Pendant quatre heures, les intervenants se succèdent (Ordre, universitaires, géographe de la santé, médecins généralistes installés, directrice de clinique, coordonnateur en EHPAD, praticiens impliqués dans des projets de maisons de santé…) permettant de mieux appréhender les ressources sanitaires du département, la permanence des soins, les erreurs à ne pas commettre, les formes d’exercice (remplacements, collaboration libérale, régulation, MMG, cliniques, maîtrise de stage…) mais aussi les incitations existantes (exonérations en zone franche urbaine, bonus de 20 % sur les honoraires dans les secteurs déficitaires) ou encore les « recettes » d’une installation réussie. « On est dans l’application concrète du guichet unique [prévu dans la loi HPST pour faciliter l’installation] », se réjouit le Dr Bruno Silberman, président de l’URPS médecins.
Médecins heureux et « Bisounours ».
Sous l’avalanche de chiffres et de bons conseils, certains jeunes médecins restent sur leur faim. « Trop de sujets périphériques ont été abordés et les plus importants n’ont pas été assez approfondis », regrette cet interne de Bobigny à l’heure du buffet. « C’est le monde des Bisounours », ironise une de ses collègues, qui aurait souhaité que la question de la sécurité soit creusée davantage après plusieurs affaires dramatiques. On s’étonne aussi de l’impasse statistique concernant les centres de santé municipaux, qui représentent une offre de soins conséquente dans le département. Mais d’autres étudiants sont enthousiastes, comme cet externe qui se destine à la médecine générale, et pourquoi pas en banlieue difficile. « J’ai vu pas mal de médecins apparemment heureux de travailler dans le 93 depuis des années, ça fait réfléchir. » D’autant que certains médecins « seniors » font déjà leur marché : un tel cherche ouvertement un replaçant, un autre « vend » sa future MSP à Clichy-sous-Bois…

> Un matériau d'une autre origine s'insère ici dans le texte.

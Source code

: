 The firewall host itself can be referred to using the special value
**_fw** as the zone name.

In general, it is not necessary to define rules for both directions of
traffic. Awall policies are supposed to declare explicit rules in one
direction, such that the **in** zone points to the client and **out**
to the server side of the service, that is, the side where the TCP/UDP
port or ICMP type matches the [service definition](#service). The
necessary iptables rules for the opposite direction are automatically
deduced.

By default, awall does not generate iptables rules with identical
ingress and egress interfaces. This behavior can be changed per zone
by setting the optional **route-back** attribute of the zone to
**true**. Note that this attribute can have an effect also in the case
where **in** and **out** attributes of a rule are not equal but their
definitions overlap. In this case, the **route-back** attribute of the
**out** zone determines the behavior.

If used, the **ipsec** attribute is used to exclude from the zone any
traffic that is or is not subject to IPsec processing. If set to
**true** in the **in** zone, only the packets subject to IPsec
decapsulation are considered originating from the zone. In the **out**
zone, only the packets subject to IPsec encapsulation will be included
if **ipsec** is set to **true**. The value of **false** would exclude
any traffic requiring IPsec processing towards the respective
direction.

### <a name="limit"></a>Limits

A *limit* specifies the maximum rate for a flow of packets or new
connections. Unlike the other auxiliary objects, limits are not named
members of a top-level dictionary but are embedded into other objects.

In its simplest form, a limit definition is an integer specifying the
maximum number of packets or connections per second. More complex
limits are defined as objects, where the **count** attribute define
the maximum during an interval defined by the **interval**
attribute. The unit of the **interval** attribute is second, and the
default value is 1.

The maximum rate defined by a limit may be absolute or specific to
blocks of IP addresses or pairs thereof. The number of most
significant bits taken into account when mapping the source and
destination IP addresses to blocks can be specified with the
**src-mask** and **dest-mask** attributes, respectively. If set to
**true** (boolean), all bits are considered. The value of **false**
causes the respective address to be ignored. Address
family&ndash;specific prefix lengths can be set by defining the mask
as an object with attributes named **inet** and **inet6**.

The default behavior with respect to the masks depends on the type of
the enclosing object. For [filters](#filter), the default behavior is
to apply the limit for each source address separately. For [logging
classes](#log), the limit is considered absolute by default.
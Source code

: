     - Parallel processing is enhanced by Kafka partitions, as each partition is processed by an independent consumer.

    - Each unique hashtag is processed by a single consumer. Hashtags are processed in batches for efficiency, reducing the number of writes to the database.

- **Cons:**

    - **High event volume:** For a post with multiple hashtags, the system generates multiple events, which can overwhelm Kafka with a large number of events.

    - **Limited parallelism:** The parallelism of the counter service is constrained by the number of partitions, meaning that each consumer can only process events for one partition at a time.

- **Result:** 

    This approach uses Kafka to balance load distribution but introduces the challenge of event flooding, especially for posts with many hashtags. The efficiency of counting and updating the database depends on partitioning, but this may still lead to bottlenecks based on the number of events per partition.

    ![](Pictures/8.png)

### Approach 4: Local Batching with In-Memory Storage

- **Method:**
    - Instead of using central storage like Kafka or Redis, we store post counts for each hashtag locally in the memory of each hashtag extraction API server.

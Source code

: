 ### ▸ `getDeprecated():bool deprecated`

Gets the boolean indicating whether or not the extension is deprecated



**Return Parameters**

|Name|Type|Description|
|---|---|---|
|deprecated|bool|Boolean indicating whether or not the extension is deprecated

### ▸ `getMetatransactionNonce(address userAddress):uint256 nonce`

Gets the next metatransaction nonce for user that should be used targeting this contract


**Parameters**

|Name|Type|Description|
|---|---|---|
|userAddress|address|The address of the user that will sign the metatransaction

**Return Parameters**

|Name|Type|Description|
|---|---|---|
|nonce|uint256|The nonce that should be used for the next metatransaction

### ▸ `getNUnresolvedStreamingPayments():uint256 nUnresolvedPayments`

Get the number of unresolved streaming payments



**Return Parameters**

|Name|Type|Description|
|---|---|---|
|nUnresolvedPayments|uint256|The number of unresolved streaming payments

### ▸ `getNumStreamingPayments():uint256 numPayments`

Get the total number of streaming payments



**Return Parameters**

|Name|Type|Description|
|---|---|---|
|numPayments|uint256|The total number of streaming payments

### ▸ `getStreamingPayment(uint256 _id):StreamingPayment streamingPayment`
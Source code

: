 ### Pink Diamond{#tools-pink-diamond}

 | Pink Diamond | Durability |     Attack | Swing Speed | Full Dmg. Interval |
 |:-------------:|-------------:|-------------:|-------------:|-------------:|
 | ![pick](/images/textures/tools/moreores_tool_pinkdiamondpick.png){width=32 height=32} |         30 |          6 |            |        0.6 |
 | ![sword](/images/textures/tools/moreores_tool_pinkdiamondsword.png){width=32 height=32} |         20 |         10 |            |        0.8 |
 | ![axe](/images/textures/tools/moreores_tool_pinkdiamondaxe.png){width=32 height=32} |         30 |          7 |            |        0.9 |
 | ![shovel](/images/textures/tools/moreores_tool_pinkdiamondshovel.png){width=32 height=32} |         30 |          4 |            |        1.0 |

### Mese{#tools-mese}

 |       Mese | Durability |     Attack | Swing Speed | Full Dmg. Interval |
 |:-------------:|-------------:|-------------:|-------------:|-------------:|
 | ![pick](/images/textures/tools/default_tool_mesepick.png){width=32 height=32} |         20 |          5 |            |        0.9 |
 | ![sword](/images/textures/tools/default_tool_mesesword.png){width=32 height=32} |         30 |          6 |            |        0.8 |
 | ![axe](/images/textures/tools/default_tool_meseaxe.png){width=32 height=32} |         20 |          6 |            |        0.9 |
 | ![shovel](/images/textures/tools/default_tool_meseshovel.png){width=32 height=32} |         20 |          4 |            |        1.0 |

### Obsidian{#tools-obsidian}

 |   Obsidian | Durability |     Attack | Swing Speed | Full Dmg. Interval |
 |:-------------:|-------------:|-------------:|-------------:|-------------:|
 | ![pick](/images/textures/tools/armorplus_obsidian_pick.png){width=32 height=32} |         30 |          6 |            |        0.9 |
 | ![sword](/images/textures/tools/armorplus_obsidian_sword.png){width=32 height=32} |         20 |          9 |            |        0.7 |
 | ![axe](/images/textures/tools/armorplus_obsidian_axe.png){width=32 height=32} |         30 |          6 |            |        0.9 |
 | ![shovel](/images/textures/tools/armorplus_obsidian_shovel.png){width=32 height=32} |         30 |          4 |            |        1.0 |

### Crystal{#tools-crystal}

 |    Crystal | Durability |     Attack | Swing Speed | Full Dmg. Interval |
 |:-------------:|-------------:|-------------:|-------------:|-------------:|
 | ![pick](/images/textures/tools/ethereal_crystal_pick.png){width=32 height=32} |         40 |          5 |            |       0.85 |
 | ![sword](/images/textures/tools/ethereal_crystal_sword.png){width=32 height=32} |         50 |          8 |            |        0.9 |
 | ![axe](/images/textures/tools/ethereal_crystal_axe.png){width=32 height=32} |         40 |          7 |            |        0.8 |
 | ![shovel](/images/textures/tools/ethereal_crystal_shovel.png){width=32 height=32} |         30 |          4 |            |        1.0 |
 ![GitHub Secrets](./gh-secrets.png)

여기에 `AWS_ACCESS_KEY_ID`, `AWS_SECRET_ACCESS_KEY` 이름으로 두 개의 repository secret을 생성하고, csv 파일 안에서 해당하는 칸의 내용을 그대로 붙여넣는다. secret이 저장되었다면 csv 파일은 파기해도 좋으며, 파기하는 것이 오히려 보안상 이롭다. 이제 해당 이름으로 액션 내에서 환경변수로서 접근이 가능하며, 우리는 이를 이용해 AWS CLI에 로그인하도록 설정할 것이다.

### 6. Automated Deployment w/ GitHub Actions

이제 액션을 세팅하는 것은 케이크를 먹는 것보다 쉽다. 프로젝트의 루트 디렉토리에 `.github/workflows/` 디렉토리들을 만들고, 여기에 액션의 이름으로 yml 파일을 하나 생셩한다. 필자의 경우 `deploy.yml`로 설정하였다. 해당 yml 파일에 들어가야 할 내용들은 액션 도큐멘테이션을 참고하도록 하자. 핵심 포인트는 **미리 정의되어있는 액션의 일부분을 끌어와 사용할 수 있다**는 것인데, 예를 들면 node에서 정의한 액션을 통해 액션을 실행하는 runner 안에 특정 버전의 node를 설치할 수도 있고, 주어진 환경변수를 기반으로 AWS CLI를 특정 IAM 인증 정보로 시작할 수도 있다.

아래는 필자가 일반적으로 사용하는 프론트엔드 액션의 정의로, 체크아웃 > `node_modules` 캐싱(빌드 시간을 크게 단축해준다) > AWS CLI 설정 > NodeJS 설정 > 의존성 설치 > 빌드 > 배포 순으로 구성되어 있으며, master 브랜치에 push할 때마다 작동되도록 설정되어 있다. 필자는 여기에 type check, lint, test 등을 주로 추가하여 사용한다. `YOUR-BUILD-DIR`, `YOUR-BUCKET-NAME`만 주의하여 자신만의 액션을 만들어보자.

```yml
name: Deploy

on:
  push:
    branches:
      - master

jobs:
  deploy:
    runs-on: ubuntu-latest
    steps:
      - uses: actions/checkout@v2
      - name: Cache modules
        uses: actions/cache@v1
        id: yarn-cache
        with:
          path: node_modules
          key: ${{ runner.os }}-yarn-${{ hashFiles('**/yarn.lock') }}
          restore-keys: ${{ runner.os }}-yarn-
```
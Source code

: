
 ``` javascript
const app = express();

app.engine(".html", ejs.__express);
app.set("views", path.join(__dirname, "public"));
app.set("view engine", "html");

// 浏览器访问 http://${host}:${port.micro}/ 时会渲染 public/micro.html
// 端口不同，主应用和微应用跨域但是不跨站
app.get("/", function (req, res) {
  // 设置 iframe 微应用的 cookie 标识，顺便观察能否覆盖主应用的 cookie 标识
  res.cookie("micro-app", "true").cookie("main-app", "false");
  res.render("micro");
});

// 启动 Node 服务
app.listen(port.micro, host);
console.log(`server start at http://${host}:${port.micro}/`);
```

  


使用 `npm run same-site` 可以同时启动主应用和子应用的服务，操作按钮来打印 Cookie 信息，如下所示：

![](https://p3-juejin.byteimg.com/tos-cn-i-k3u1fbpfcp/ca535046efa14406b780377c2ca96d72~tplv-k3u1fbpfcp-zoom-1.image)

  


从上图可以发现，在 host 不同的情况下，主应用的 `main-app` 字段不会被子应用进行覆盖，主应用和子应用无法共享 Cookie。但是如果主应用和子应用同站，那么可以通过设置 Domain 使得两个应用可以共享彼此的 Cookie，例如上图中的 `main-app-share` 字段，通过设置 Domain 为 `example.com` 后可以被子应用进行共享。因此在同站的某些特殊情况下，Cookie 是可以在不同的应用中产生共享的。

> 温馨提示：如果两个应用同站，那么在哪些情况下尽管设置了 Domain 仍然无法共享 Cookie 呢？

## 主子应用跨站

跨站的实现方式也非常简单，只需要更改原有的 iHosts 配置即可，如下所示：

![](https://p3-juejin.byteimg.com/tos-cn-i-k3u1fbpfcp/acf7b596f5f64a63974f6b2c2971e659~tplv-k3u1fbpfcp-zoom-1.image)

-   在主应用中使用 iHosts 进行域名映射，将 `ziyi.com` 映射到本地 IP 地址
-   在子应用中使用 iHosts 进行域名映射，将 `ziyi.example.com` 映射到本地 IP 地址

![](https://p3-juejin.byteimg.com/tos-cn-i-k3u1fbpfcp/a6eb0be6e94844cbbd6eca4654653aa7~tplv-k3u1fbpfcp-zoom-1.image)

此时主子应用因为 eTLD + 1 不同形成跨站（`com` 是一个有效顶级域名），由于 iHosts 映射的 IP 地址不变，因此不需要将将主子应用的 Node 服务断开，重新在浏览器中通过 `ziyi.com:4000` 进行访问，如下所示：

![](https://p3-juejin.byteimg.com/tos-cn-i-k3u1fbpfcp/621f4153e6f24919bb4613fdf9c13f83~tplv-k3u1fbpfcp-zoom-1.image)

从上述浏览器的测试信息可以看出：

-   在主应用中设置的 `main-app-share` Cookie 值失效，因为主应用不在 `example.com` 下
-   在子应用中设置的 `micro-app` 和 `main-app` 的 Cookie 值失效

Les anecdotes sur les sujets qui fâchent retiennent l’attention, par exemple lorsqu’une gynécologue-obstétricien raconte ses débuts compliqués dans une clinique, face aux exigences tarifaires « inadmissibles » de sa direction lui réclamant 10 % de reversement d’honoraires (sans secrétaire ni aide opératoire). « Il vaut mieux se faire aider par un avocat au moment de signer son contrat, on est un peu naïfs… », conseille-t-elle. Mais la bonne humeur est de mise. « Demain, vous allez passer plus de temps à votre cabinet que chez vous. Donc l’important… c’est de bien choisir son bureau et surtout son fauteuil », recommande le Dr Guislain Ruelland, vice-président de l’Ordre des médecins du 93. Un autre secret pour une installation confortable, en Seine-Saint-Denis ou ailleurs.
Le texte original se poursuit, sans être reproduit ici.